The DynaCache caching component is understood and documented, for more information see This PDF can serve as primary guide in creating efficient DynaCache caching layer. High performance WCS implementation relies heavily on correct and efficient DynaCache caching implementation, which is deemed imperative and irreplaceable. CDN cannot substitute DynaCache cache layer without significant performance degradation and potential instability of the site.

CDN caching layer has more restrictions and limitations compared to DynaCache caching layer, with cache implementation that is usually has less sophisticated rules when compared to DynaCache. In general, the WCS application implements caching of the following rules on CDN:

  • Static Files Caching
  • Dynamic Pages /DHTML with user agnostic data
  • Dynamic Pages/DHTML with user-specific content, but the user-specific content is delivered via Ajax call that is not cached.
  • Ajax calls that are serving user agnostic data.

To achieve good efficiency on CDN cache, it is imperative to have an application with a data delivery schema that is matching these rules. These rules are discussed in bigger detail in section 3 of the document, via typical problem that is encountered on the field and solution that can overcome the problem.

The discussion of CDN and DynaCache cooperation assumes that you are well versed in the DynaCache caching component, cache rules, and general operation of the caching in WCS Application server. This article explores the similarities and differences between these two layers, and focuses on high performance implementation of CDN caching for WCS server.

WCS e-commerce site can implement Caching Strategy on two caching layers: Edge Server Caching and DynaCache. DynaCache represents the caching infrastructure that is found in the IBM® WebSphere® Application Server product, while Distributed Network Caching Service (e.g. Edge Server Network) is usually external service provider.

Each layer can set its own caching rules according to the following directions:

  • Distributed Network Caching Service can cache static content and some of dynamically created pages.
  • DynaCache caches only dynamic content.

Distributed Network Caching Service can be represented as invisible proxy between the WS Commerce server and user. It provides extensive features and capabilities to cache web content at point closest to the user. This ensures best possible response time for the user as well as significant capacity and performance improvement of the actual implementation.

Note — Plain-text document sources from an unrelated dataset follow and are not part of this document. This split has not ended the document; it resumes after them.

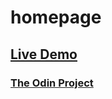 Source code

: # homepage
## [Live Demo](https://danielz0102.github.io/homepage/)
### [The Odin Project](https://theodinproject.com/) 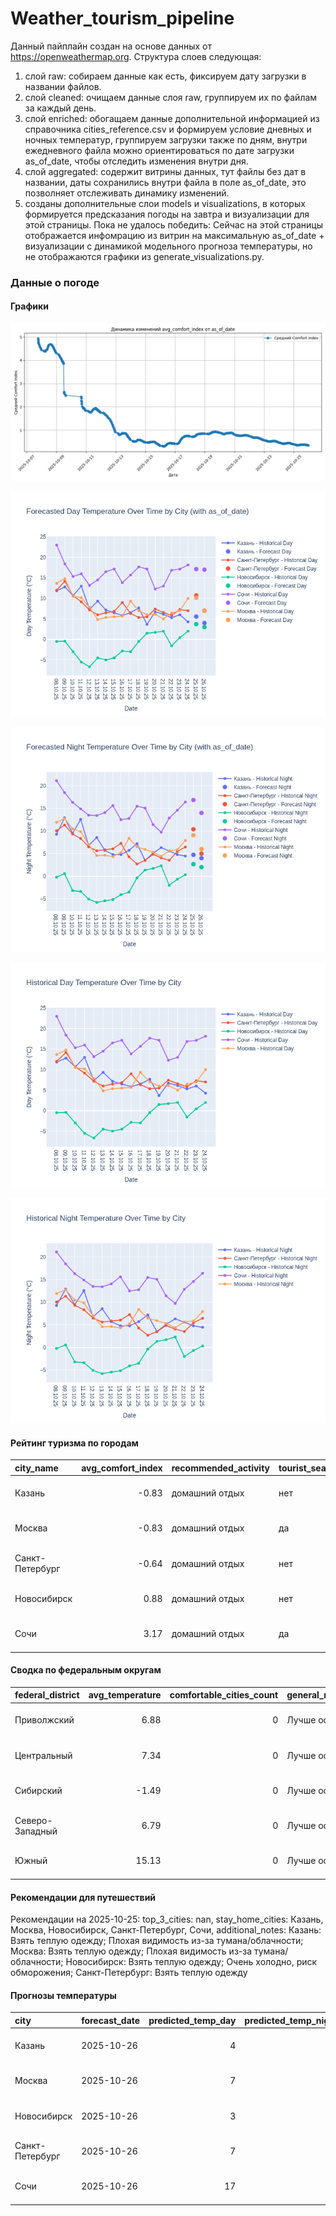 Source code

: # Weather_tourism_pipeline
Данный пайплайн создан на основе данных от https://openweathermap.org.
Структура слоев следующая:
  1) слой raw: 
  собираем данные как есть, фиксируем дату загрузки в названии файлов.
  2) слой cleaned:
  очищаем данные слоя raw, группируем их по файлам за каждый день.
  3) слой enriched:
  обогащаем данные дополнительной информацией из справочника cities_reference.csv и формируем условие дневных и ночных температур,
  группируем загрузки также по дням, внутри ежедневного файла можно ориентироваться по дате загрузки as_of_date, чтобы отследить изменения внутри дня.
  4) слой aggregated:
   содержит витрины данных, тут файлы без дат в названии, даты сохранились внутри файла в поле as_of_date, это позволняет отслеживать динамику изменений.
  6) созданы дополнительные слои models и visualizations, в которых формируется предсказания погоды на завтра и визуализации для этой страницы.
  Пока не удалось победить: Сейчас на этой страницы отображается инфомрацию из витрин на максимальную as_of_date + визуализации с динамикой модельного прогноза температуры, 
  но не отображаются графики из generate_visualizations.py.
<!-- WEATHER DATA START -->
### Данные о погоде

#### Графики
![Comfort Index Trend](data/visualizations/comfort_index_trend.png)

![Forecasted Day Temperature](data/visualizations/forecasted_day_temperature.png)

![Forecasted Night Temperature](data/visualizations/forecasted_night_temperature.png)

![Historical Day Temperature](data/visualizations/historical_day_temperature.png)

![Historical Night Temperature](data/visualizations/historical_night_temperature.png)

#### Рейтинг туризма по городам
| city_name       |   avg_comfort_index | recommended_activity   | tourist_season_match   | tourism_season   | tour_recommendation       | as_of_date          |
|:----------------|--------------------:|:-----------------------|:-----------------------|:-----------------|:--------------------------|:--------------------|
| Казань          |               -0.83 | домашний отдых         | нет                    | Май-Сентябрь     | домашний отдых вне сезона | 2025-10-25 23:19:00 |
| Москва          |               -0.83 | домашний отдых         | да                     | Круглогодично    | домашний отдых в сезон    | 2025-10-25 23:19:00 |
| Санкт-Петербург |               -0.64 | домашний отдых         | нет                    | Май-Сентябрь     | домашний отдых вне сезона | 2025-10-25 23:19:00 |
| Новосибирск     |                0.88 | домашний отдых         | нет                    | Июнь-Август      | домашний отдых вне сезона | 2025-10-25 23:19:00 |
| Сочи            |                3.17 | домашний отдых         | да                     | Май-Октябрь      | домашний отдых в сезон    | 2025-10-25 23:19:00 |

#### Сводка по федеральным округам
| federal_district   |   avg_temperature |   comfortable_cities_count | general_recommendation   | as_of_date          |
|:-------------------|------------------:|---------------------------:|:-------------------------|:--------------------|
| Приволжский        |              6.88 |                          0 | Лучше остаться дома      | 2025-10-25 23:19:00 |
| Центральный        |              7.34 |                          0 | Лучше остаться дома      | 2025-10-25 23:19:00 |
| Сибирский          |             -1.49 |                          0 | Лучше остаться дома      | 2025-10-25 23:19:00 |
| Северо-Западный    |              6.79 |                          0 | Лучше остаться дома      | 2025-10-25 23:19:00 |
| Южный              |             15.13 |                          0 | Лучше остаться дома      | 2025-10-25 23:19:00 |

#### Рекомендации для путешествий
Рекомендации на 2025-10-25: top_3_cities: nan, stay_home_cities: Казань, Москва, Новосибирск, Санкт-Петербург, Сочи, additional_notes: Казань: Взять теплую одежду; Плохая видимость из-за тумана/облачности; Москва: Взять теплую одежду; Плохая видимость из-за тумана/облачности; Новосибирск: Взять теплую одежду; Очень холодно, риск обморожения; Санкт-Петербург: Взять теплую одежду

#### Прогнозы температуры
| city            | forecast_date   |   predicted_temp_day |   predicted_temp_night | model_type       | as_of_date          |
|:----------------|:----------------|---------------------:|-----------------------:|:-----------------|:--------------------|
| Казань          | 2025-10-26      |                    4 |                      4 | LinearRegression | 2025-10-25 23:19:50 |
| Москва          | 2025-10-26      |                    7 |                      6 | LinearRegression | 2025-10-25 23:19:50 |
| Новосибирск     | 2025-10-26      |                    3 |                      2 | LinearRegression | 2025-10-25 23:19:50 |
| Санкт-Петербург | 2025-10-26      |                    7 |                      5 | LinearRegression | 2025-10-25 23:19:50 |
| Сочи            | 2025-10-26      |                   17 |                     14 | LinearRegression | 2025-10-25 23:19:50 |


<!-- WEATHER DATA END -->
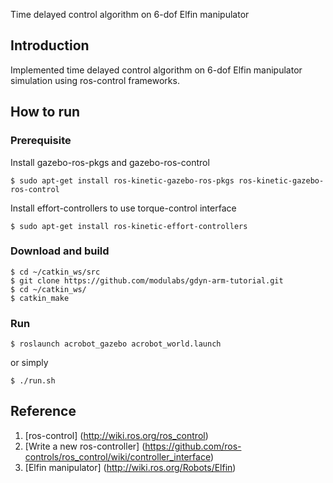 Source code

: Time delayed control algorithm on 6-dof Elfin manipulator

## Introduction
Implemented time delayed control algorithm on 6-dof Elfin manipulator simulation using ros-control frameworks.

## How to run 
### Prerequisite
Install gazebo-ros-pkgs and gazebo-ros-control

    $ sudo apt-get install ros-kinetic-gazebo-ros-pkgs ros-kinetic-gazebo-ros-control

Install effort-controllers to use torque-control interface

    $ sudo apt-get install ros-kinetic-effort-controllers

### Download and build 

    $ cd ~/catkin_ws/src
    $ git clone https://github.com/modulabs/gdyn-arm-tutorial.git
    $ cd ~/catkin_ws/
    $ catkin_make

### Run

    $ roslaunch acrobot_gazebo acrobot_world.launch

or simply

    $ ./run.sh

## Reference
1. [ros-control] (http://wiki.ros.org/ros_control)
2. [Write a new ros-controller] (https://github.com/ros-controls/ros_control/wiki/controller_interface)
3. [Elfin manipulator] (http://wiki.ros.org/Robots/Elfin)
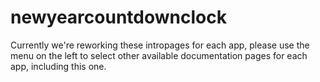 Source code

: # newyearcountdownclock

Currently we're reworking these intropages for each app, please use the menu on the left to select other available documentation pages for each app, including this one.
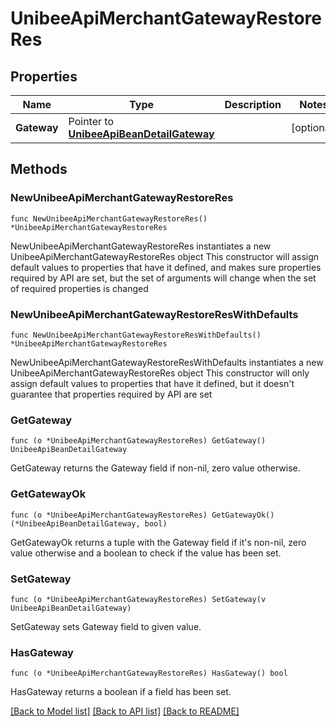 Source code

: # UnibeeApiMerchantGatewayRestoreRes

## Properties

Name | Type | Description | Notes
------------ | ------------- | ------------- | -------------
**Gateway** | Pointer to [**UnibeeApiBeanDetailGateway**](UnibeeApiBeanDetailGateway.md) |  | [optional] 

## Methods

### NewUnibeeApiMerchantGatewayRestoreRes

`func NewUnibeeApiMerchantGatewayRestoreRes() *UnibeeApiMerchantGatewayRestoreRes`

NewUnibeeApiMerchantGatewayRestoreRes instantiates a new UnibeeApiMerchantGatewayRestoreRes object
This constructor will assign default values to properties that have it defined,
and makes sure properties required by API are set, but the set of arguments
will change when the set of required properties is changed

### NewUnibeeApiMerchantGatewayRestoreResWithDefaults

`func NewUnibeeApiMerchantGatewayRestoreResWithDefaults() *UnibeeApiMerchantGatewayRestoreRes`

NewUnibeeApiMerchantGatewayRestoreResWithDefaults instantiates a new UnibeeApiMerchantGatewayRestoreRes object
This constructor will only assign default values to properties that have it defined,
but it doesn't guarantee that properties required by API are set

### GetGateway

`func (o *UnibeeApiMerchantGatewayRestoreRes) GetGateway() UnibeeApiBeanDetailGateway`

GetGateway returns the Gateway field if non-nil, zero value otherwise.

### GetGatewayOk

`func (o *UnibeeApiMerchantGatewayRestoreRes) GetGatewayOk() (*UnibeeApiBeanDetailGateway, bool)`

GetGatewayOk returns a tuple with the Gateway field if it's non-nil, zero value otherwise
and a boolean to check if the value has been set.

### SetGateway

`func (o *UnibeeApiMerchantGatewayRestoreRes) SetGateway(v UnibeeApiBeanDetailGateway)`

SetGateway sets Gateway field to given value.

### HasGateway

`func (o *UnibeeApiMerchantGatewayRestoreRes) HasGateway() bool`

HasGateway returns a boolean if a field has been set.


[[Back to Model list]](../README.md#documentation-for-models) [[Back to API list]](../README.md#documentation-for-api-endpoints) [[Back to README]](../README.md)


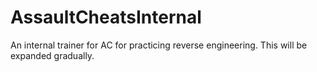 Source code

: # AssaultCheatsInternal
An internal trainer for AC for practicing reverse engineering. This will be expanded gradually.
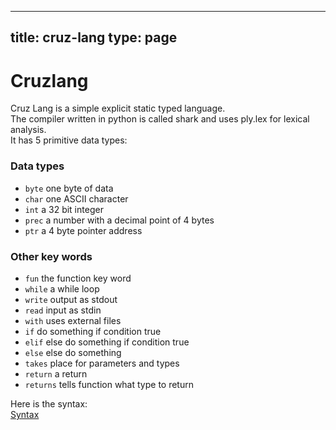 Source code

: 
---
title: cruz-lang
type: page
---
# Cruzlang

Cruz Lang is a simple explicit static typed language. <br>
The compiler written in python is called shark and uses ply.lex for lexical analysis. <br>
It has 5 primitive data types:

### Data types
- `byte` one byte of data
- `char` one ASCII character
- `int` a 32 bit integer
- `prec` a number with a decimal point of 4 bytes
- `ptr` a 4 byte pointer address

### Other key words
- `fun` the function key word
- `while` a while loop
- `write` output as stdout
- `read` input as stdin
- `with` uses external files
- `if` do something if condition true
- `elif` else do something if condition true
- `else` else do something
- `takes` place for parameters and types
- `return` a return
- `returns` tells function what type to return

Here is the syntax:<br>
[Syntax](https://github.com/JakeRoggenbuck/cruz-lang/blob/master/cruz_syntax.txt)
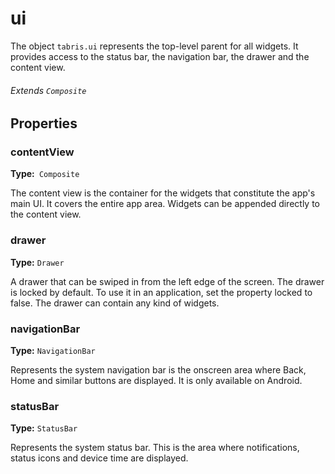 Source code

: # ui
The object `tabris.ui` represents the top-level parent for all widgets. It provides access to the status bar, the navigation bar, the drawer and the content view.

###### Extends `Composite`

## Properties

### contentView

**Type:**` Composite`

The content view is the container for the widgets that constitute the app's main UI. It covers the entire app area. Widgets can be appended directly to the content view.

### drawer

**Type:** `Drawer`

A drawer that can be swiped in from the left edge of the screen. The drawer is locked by default. To use it in an application, set the property locked to false. The drawer can contain any kind of widgets.

### navigationBar

**Type:** `NavigationBar`

Represents the system navigation bar is the onscreen area where Back, Home and similar buttons are displayed. It is only available on Android.

### statusBar

**Type:** `StatusBar`

Represents the system status bar. This is the area where notifications, status icons and device time are displayed.
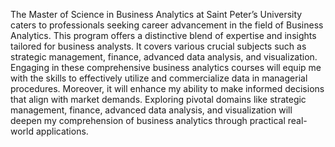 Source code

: The Master of Science in Business Analytics at Saint Peter’s University caters to professionals seeking career advancement in the field of Business Analytics. This program offers a distinctive blend of expertise and insights tailored for business analysts. It covers various crucial subjects such as strategic management, finance, advanced data analysis, and visualization. Engaging in these comprehensive business analytics courses will equip me with the skills to effectively utilize and commercialize data in managerial procedures. Moreover, it will enhance my ability to make informed decisions that align with market demands. Exploring pivotal domains like strategic management, finance, advanced data analysis, and visualization will deepen my comprehension of business analytics through practical real-world applications.
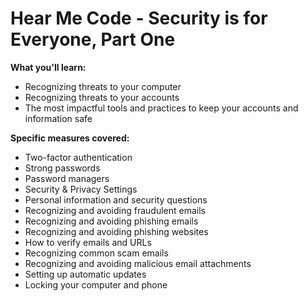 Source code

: Hear Me Code - Security is for Everyone, Part One
======

**What you'll learn:** 
* Recognizing threats to your computer
* Recognizing threats to your accounts
* The most impactful tools and practices to keep your accounts and information safe

**Specific measures covered:**
* Two-factor authentication
* Strong passwords
* Password managers
* Security & Privacy Settings
* Personal information and security questions
* Recognizing and avoiding fraudulent emails
* Recognizing and avoiding phishing emails
* Recognizing and avoiding phishing websites
* How to verify emails and URLs
* Recognizing common scam emails
* Recognizing and avoiding malicious email attachments
* Setting up automatic updates
* Locking your computer and phone
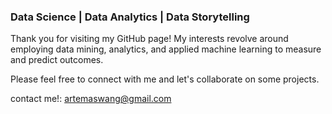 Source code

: ###                                                         Data Science | Data Analytics | Data Storytelling

Thank you for visiting my GitHub page! My interests revolve around employing data mining, analytics, and applied machine learning to measure and predict outcomes. 

Please feel free to connect with me and let's collaborate on some projects.

contact me!: artemaswang@gmail.com 




<!--
**artwang31/artwang31** is a ✨ _special_ ✨ repository because its `README.md` (this file) appears on your GitHub profile.

Here are some ideas to get you started:

- 🔭 I’m currently working on ...
- 🌱 I’m currently learning ...
- 👯 I’m looking to collaborate on ...
- 🤔 I’m looking for help with ...
- 💬 Ask me about ...
- 📫 How to reach me: ...
- 😄 Pronouns: ...
- ⚡ Fun fact: ...
-->
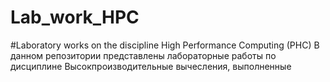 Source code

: # Lab_work_HPC
#Laboratory works on the discipline High Performance Computing (PHC)
В данном репозитории представлены лабораторные работы по дисциплине Высокпроизводительные вычесления, выполненные 
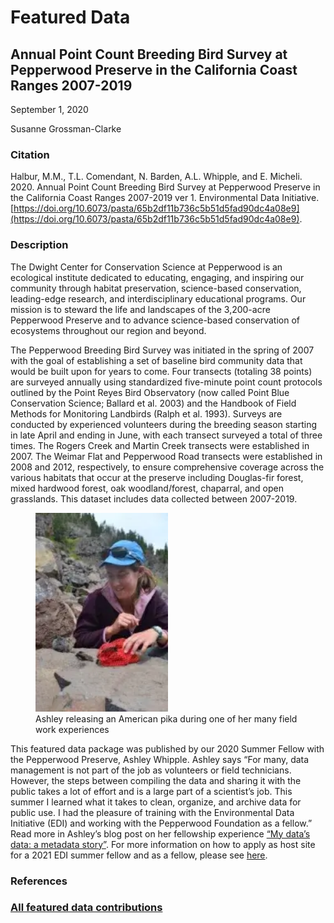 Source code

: # Featured Data

## Annual Point Count Breeding Bird Survey at Pepperwood Preserve in the California Coast Ranges 2007-2019

September 1, 2020

Susanne Grossman-Clarke

### Citation

Halbur, M.M., T.L. Comendant, N. Barden, A.L. Whipple, and E. Micheli. 2020. Annual Point Count Breeding Bird Survey at Pepperwood Preserve in the California Coast Ranges 2007-2019 ver 1. Environmental Data Initiative. [https://doi.org/10.6073/pasta/65b2df11b736c5b51d5fad90dc4a08e9](https://doi.org/10.6073/pasta/65b2df11b736c5b51d5fad90dc4a08e9).

### Description

The Dwight Center for Conservation Science at Pepperwood is an ecological institute dedicated to educating, engaging, and inspiring our community through habitat preservation, science-based conservation, leading-edge research, and interdisciplinary educational programs. Our mission is to steward the life and landscapes of the 3,200-acre Pepperwood Preserve and to advance science-based conservation of ecosystems throughout our region and beyond.

The Pepperwood Breeding Bird Survey was initiated in the spring of 2007 with the goal of establishing a set of baseline bird community data that would be built upon for years to come. Four transects (totaling 38 points) are surveyed annually using standardized five-minute point count protocols outlined by the Point Reyes Bird Observatory (now called Point Blue Conservation Science; Ballard et al. 2003) and the Handbook of Field Methods for Monitoring Landbirds (Ralph et al. 1993). Surveys are conducted by experienced volunteers during the breeding season starting in late April and ending in June, with each transect surveyed a total of three times. The Rogers Creek and Martin Creek transects were established in 2007. The Weimar Flat and Pepperwood Road transects were established in 2008 and 2012, respectively, to ensure comprehensive coverage across the various habitats that occur at the preserve including Douglas-fir forest, mixed hardwood forest, oak woodland/forest, chaparral, and open grasslands. This dataset includes data collected between 2007-2019. 

<figure class="figure_featured">
    <img src="/static/images/featured_data/pika.png" alt="researcher releasing a bird" width="50%">
    <figcaption>Ashley releasing an American pika during one of her many field work experiences</figcaption>
</figure>

This featured data package was published by our 2020 Summer Fellow with the Pepperwood Preserve, Ashley Whipple. Ashley says “For many, data management is not part of the job as volunteers or field technicians. However, the steps between compiling the data and sharing it with the public takes a lot of effort and is a large part of a scientist’s job. This summer I learned what it takes to clean, organize, and archive data for public use. I had the pleasure of training with the Environmental Data Initiative (EDI) and working with the Pepperwood Foundation as a fellow.” Read more in Ashley’s blog post on her fellowship experience [“My data’s data: a metadata story”](https://www.pepperwoodpreserve.org/2020/07/30/mydatasdata-a-metadata-story/). For more information on how to apply as host site for a 2021 EDI summer fellow and as a fellow, please see [here](https://environmentaldatainitiative.org/summer-fellowship-program/).

### References

### [All featured data contributions](/templates/featured_data/featured-grid) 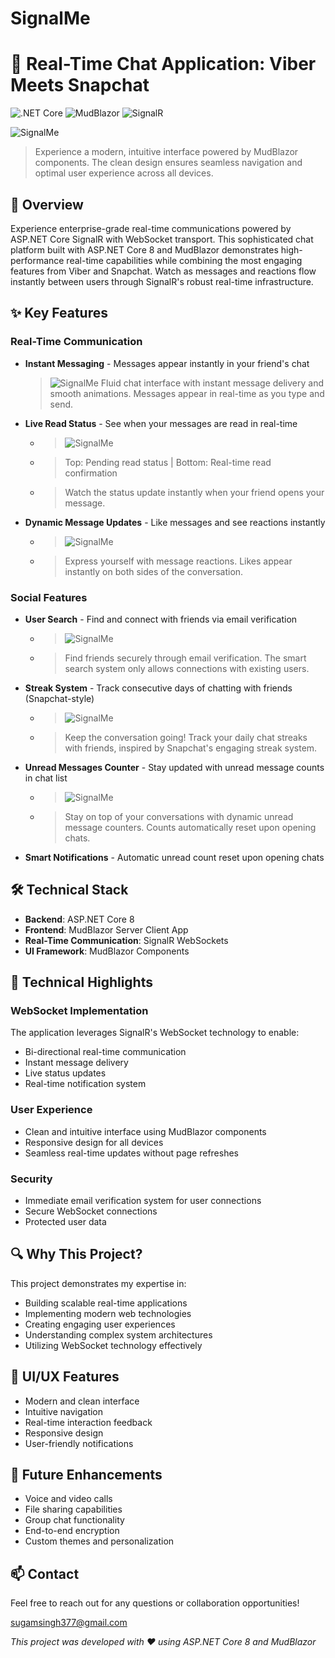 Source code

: # SignalMe

# 🚀 Real-Time Chat Application: Viber Meets Snapchat

![.NET Core](https://img.shields.io/badge/.NET%20Core-8.0-brightgreen)
![MudBlazor](https://img.shields.io/badge/MudBlazor-Latest-blue)
![SignalR](https://img.shields.io/badge/SignalR-Real--Time-orange)

![SignalMe](sleek_design.PNG)
> Experience a modern, intuitive interface powered by MudBlazor components. The clean design ensures seamless navigation and optimal user experience across all devices.

## 🌟 Overview
Experience enterprise-grade real-time communications powered by ASP.NET Core SignalR with WebSocket transport. This sophisticated chat platform built with ASP.NET Core 8 and MudBlazor demonstrates high-performance real-time capabilities while combining the most engaging features from Viber and Snapchat. Watch as messages and reactions flow instantly between users through SignalR's robust real-time infrastructure.

## ✨ Key Features

### Real-Time Communication
- **Instant Messaging** - Messages appear instantly in your friend's chat
    > ![SignalMe](chat_screenshot.PNG)
    > Fluid chat interface with instant message delivery and smooth animations. Messages appear in real-time as you type and send.

- **Live Read Status** - See when your messages are read in real-time
   - > ![SignalMe](read_status_change.png)
   - > Top: Pending read status | Bottom: Real-time read confirmation
   - > Watch the status update instantly when your friend opens your message.

- **Dynamic Message Updates** - Like messages and see reactions instantly
    - > ![SignalMe](like_message.PNG)
    - > Express yourself with message reactions. Likes appear instantly on both sides of the conversation.

### Social Features
- **User Search** - Find and connect with friends via email verification
   - > ![SignalMe](add_user.PNG)
   - > Find friends securely through email verification. The smart search system only allows connections with existing users.

- **Streak System** - Track consecutive days of chatting with friends (Snapchat-style)
   - > ![SignalMe](streaks.png)
   - > Keep the conversation going! Track your daily chat streaks with friends, inspired by Snapchat's engaging streak system.

- **Unread Messages Counter** - Stay updated with unread message counts in chat list
   - > ![SignalMe](unread_counts.png)
   - > Stay on top of your conversations with dynamic unread message counters. Counts automatically reset upon opening chats.

- **Smart Notifications** - Automatic unread count reset upon opening chats

## 🛠️ Technical Stack
- **Backend**: ASP.NET Core 8
- **Frontend**: MudBlazor Server Client App
- **Real-Time Communication**: SignalR WebSockets
- **UI Framework**: MudBlazor Components

## 🎯 Technical Highlights

### WebSocket Implementation
The application leverages SignalR's WebSocket technology to enable:
- Bi-directional real-time communication
- Instant message delivery
- Live status updates
- Real-time notification system

### User Experience
- Clean and intuitive interface using MudBlazor components
- Responsive design for all devices
- Seamless real-time updates without page refreshes

### Security
- Immediate email verification system for user connections
- Secure WebSocket connections
- Protected user data

## 🔍 Why This Project?
This project demonstrates my expertise in:
- Building scalable real-time applications
- Implementing modern web technologies
- Creating engaging user experiences
- Understanding complex system architectures
- Utilizing WebSocket technology effectively

## 🎨 UI/UX Features
- Modern and clean interface
- Intuitive navigation
- Real-time interaction feedback
- Responsive design
- User-friendly notifications

## 🚀 Future Enhancements
- Voice and video calls
- File sharing capabilities
- Group chat functionality
- End-to-end encryption
- Custom themes and personalization

## 📫 Contact
Feel free to reach out for any questions or collaboration opportunities!

sugamsingh377@gmail.com

*This project was developed with ❤️ using ASP.NET Core 8 and MudBlazor*
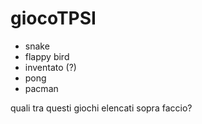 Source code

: # giocoTPSI

- snake
- flappy bird
- inventato (?)
- pong
- pacman

quali tra questi giochi elencati sopra faccio?


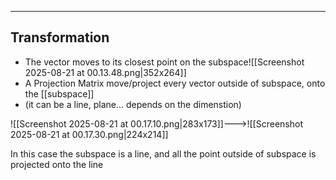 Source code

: ----
## Transformation
- The vector moves to its closest point on the subspace![[Screenshot 2025-08-21 at 00.13.48.png|352x264]]
- A Projection Matrix move/project every vector outside of subspace, onto the [[subspace]] 
- (it can be a line, plane... depends on the dimenstion) 


![[Screenshot 2025-08-21 at 00.17.10.png|283x173]]--->![[Screenshot 2025-08-21 at 00.17.30.png|224x214]]

In this case the subspace is a line, and all the point outside of subspace is projected onto the line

Comparison between DynaCache and CDN

A simple comparison between the DynaCache and CDN crucial features that are governing the caching rules and caching strategy on both layers is seen in Table 2.

Table 2. Simple comparison of DynaCache and CDN
FeatureWCS/DynaCacheCDN
Selective URL parameters in cache key Yes Yes
WCS session data in cache key Yes No
Cookies as part of the cache key Yes Yes
WCS Command Caching Yes No
JSP/fragment caching Yes Yes, via ESI
Explicit values for Cache keys/inclusion/exclusion lists Yes Limited.
Invalidation that is based on TTL * Yes Yes
Invalidation that is based on Scheduled TTL * No
(possible via API/code implementation)
Yes
Direct (API) invalidation call ** Yes (immediate) Yes, with capacity imitations

*) TTL and Scheduled TTL stand for Time-To-Live invalidation that is evicting the cached object after predetermined time has passed ( regular TTL) from the object creation, while Scheduled TTL allows eviction at explicit specified time. The regular TTL is present at both layers, while scheduled TTL is supported only on CDN. Scheduled TTL can be implemented on DynaCache via API code, and it is relatively simple effort.

**) Both CDN and DynaCache provide interface to evict cached objects: DynaCache via Java™ API, while CDN provides SOAP/HTTP interface for event eviction requests. Both of them can achieve precise invalidation, or can evict predefined group of objects. The CDN interface has limitations on the invalidation volume. For more details on invalidation see, Invalidation

Caching and session data

When you define a cache rule, the crucial factor of its efficiency is correct and precise construct of cache key id – a value that is comprised from multiple data points that are found in the HTTP request (for example URL parameters and cookies). One of the major differences between CDN and DynaCache is that CDN cannot use WCS session data to generate cache key for request.

WCS session data is not available outside the application server and cannot be used in the CDN caching layer. This presents constrain and limitation on CDN caching rules, leading to mismatch between the cache objects (and rules) defined in each layer. For special cases, this limitation can be overcome by exposing the session data in HTTP cookie and use it as part of the CDN cache.

WCS Application server can already provide limited exposure of the session data via such mechanisms as Edge Caching Cookies.

Edge Caching Cookies

WCS V6.0 or later provides CDN cookies that can expose limited session data to the external world via cookies. The working of the mechanism that is implemented are explained in details in the WCS documentation on the information center, here it suffices to clarify the type of the data that gets exposed, and rules of the invalidation implemented.

Edge Cookies are targeting a small subset of the session that is crucial to Akamai caching, but steering away from the user personal and sensitive data. For example, exposed data is language ID, Currency ID, Member Id userType. Each of these cookies is selectable, and if they are not needed they can be disabled and not emitted in the ether.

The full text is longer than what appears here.